Auch die von Katja Frixe übersetzte Fassung des Romans motiviert junge Leser*innen: Die kurzen Sätze sowie die alltagsnahe Sprache erleichtern das Textverständnis. 

Neben diesen Aspekten verweist der Roman im Sinne der Intertextualität immer wieder auf klassische Detektivromane und -filme, auf das Antike Rom oder auch auf die Kunstgeschichte. Der dadurch entstehende Witz erfreut vor allem erwachsene (Mit-)Leser*innen, kindliche Leser*innen erkennen diese Verweise vermutlich weniger. Das Verstehen der Handlung wird dadurch jedoch nicht eingeschränkt. Dezidierte Nicht-Leser*innen könnten dadurch möglicherweise abgeschreckt werden.  

Das Schriftbild wird durch großflächige Illustrationen aufgelockert. Die schwarz-weißen Bilder erinnern an den Stil der Comics, der in der zweiten Hälfte des 20. Jahrhunderts an Popularität gewann (z.B. Tim-und-Struppi-Comics). Vor allem die großen Illustrationen, die sich über eine ganze Seite erstrecken, laden aufgrund ihres Detailreichtums zum genauen Betrachten ein. Wenngleich sich Kinder sicherlich zunächst an den eher abstrakten Stil der Zeichnungen gewöhnen müssen, unterstützen die Bilder das Leseverständnis und sorgen für einen zusätzlichen Witz auf der Bildebene. Teil der Illustrationen ist schließlich der Pizza-Code (S. 190f.), durch den die Leser*innen die geheimen Botschaften auf den Pizzen selbst entschlüsseln und dem Verbrecher auf die Schliche kommen können.  

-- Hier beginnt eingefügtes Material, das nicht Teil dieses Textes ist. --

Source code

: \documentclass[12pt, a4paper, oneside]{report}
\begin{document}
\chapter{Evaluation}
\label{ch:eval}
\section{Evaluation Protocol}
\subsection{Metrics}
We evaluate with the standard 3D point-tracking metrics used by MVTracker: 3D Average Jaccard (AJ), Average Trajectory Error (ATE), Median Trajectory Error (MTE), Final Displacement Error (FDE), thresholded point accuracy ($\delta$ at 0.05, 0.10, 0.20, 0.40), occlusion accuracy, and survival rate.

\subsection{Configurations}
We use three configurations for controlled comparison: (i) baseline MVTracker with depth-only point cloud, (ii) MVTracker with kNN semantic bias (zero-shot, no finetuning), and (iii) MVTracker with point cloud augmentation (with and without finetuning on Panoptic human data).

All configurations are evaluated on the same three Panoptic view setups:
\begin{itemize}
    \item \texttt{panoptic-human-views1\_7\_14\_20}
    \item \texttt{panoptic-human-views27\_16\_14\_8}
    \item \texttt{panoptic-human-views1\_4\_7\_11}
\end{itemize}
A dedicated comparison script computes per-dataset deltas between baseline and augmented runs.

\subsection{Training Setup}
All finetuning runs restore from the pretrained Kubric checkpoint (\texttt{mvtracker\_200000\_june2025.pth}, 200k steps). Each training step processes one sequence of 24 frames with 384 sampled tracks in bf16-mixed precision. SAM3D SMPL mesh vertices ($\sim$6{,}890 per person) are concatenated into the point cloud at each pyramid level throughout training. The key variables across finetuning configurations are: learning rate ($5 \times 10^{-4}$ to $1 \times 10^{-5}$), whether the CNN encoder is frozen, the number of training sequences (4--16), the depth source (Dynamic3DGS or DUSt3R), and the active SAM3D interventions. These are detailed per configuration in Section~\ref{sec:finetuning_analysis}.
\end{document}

Zusammenfassend ist Mark Anchovi, Pizzadetektiv ein spannendes und witziges Detektivabenteuer, das erfahrenere Leser*innen ab zehn Jahren schnell in seinen Bann ziehen wird: Die witzigen Figuren, die Rätsel zum Mitraten, die ausgeklügelten Gadgets und die rasante Handlung machen den ersten Band der Detektivreihe zu einem echten Page-Turner. 

Für Fans des Pizzadetektivs gibt es übrigens gute Nachrichten: Der zweite Band ist im englischen Original bereits erschienen. Es ist also sicher nur eine Frage der Zeit, bis dieser auch in der deutschen Übersetzung vorliegen wird. 

Der Detektivroman eignet sich vor allem für die Privatlektüre. Aber auch in Schul- und Klassenbibliotheken sollte der erste Band der Detektivreihe nicht fehlen. Im Deutschunterricht eignet sich der Roman vor allem dann, wenn Detektivgeschichten einen thematischen Schwerpunkt einnehmen. Besonders spannend ist hier sicherlich die vergleichende Arbeit mit anderen Romanen und -medien des Genres Detektivgeschichte.